Blackshark AI 🇦🇹
所在地:グラーツ (オーストリア)
累計調達額:$35mn (約53.9億円)
最新調達:Series A (2023年11月 $15mn (約23億円 154円レート換算))
著名投資家:-
著名防衛投資家:Point72 Ventures
事業カテゴリー:情報収集・分析
主要領域:デジタル・サイバー領域
事業内容:衛星画像AIによる地球規模の物体検出・3Dシミュレーション環境の提供
Blackshark AIは、ゲームスタジオBongfishの共同創業者であるMichael Putz氏とThomas Richter-Trummer氏らによって2020年に設立された、衛星・航空・ドローン画像等から地表を自動認識し「Visual Earth Operating System(VEOS)」として3Dデジタルツイン化するジオスペーシャルAI企業です。
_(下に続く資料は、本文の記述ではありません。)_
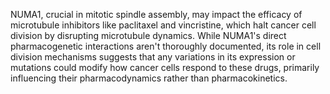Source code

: NUMA1, crucial in mitotic spindle assembly, may impact the efficacy of microtubule inhibitors like paclitaxel and vincristine, which halt cancer cell division by disrupting microtubule dynamics. While NUMA1's direct pharmacogenetic interactions aren't thoroughly documented, its role in cell division mechanisms suggests that any variations in its expression or mutations could modify how cancer cells respond to these drugs, primarily influencing their pharmacodynamics rather than pharmacokinetics.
同社は、現実世界のあらゆる地点を機械が理解可能な3D地理空間データとして提供し、行政・防災・インフラ管理から防衛・訓練に至るまでの高度な状況認識と意思決定支援の実現を目的として、グローバル展開が進められています。中核製品として、地球全域を対象とした3D地球デジタルツイン「SYNTH3D」およびそれを支えるVEOSプラットフォームの提供が進められており、自治体向け都市・インフラデジタルツインや、防衛分野におけるシミュレーション・訓練・ミッションリハーサル環境での活用拡大が見込まれています。民間事例では、2025年7月に米国メリーランド州Anne Arundel郡が、米国の地方自治体として初めて同社のジオスペーシャルAIプラットフォームを本番導入したと公表されました。防衛分野では、Bohemia Interactive Simulations(BISim)と提携し、BISimのVBS4およびMantle ETMとblackshark.aiの3D地球デジタルツイン「SYNTH3D」を統合した「Military Metaverse」環境の開発を進めていると報じられています。同取り組みでは、衛星・航空画像から自動生成した実在地形3Dモデルを訓練・任務リハーサル・シミュレーション環境に反映し、多領域(陸・海・空・宇宙・サイバー)にまたがる状況認識と部隊運用の高度化に資することが意図されているとされています。
事業状況:
Blackshark AIは、2025年12月にLockheed MartinとはUnreal Engine 5を用いた新世代フルアース・シミュレータ「Prepar3D Fuse」において、Blackshark.aiの高解像度全球地形・都市モデルを統合する協力関係が紹介されており、1,000以上の地理参照空港、気象・大気モデル、多様なセンサーシミュレーションを組み合わせた次世代訓練・ミッションシミュレーション環境の構築に貢献していると考えられています。
注意: 本稿は、公開情報および政策文書に基づく一般的な整理を目的としたものであり、特定の企業、技術、能力の優劣や戦略的示唆を意図するものではありません。個別の分析や議論については、関係者間の適切な枠組みのもとで行われるべきものと考えています。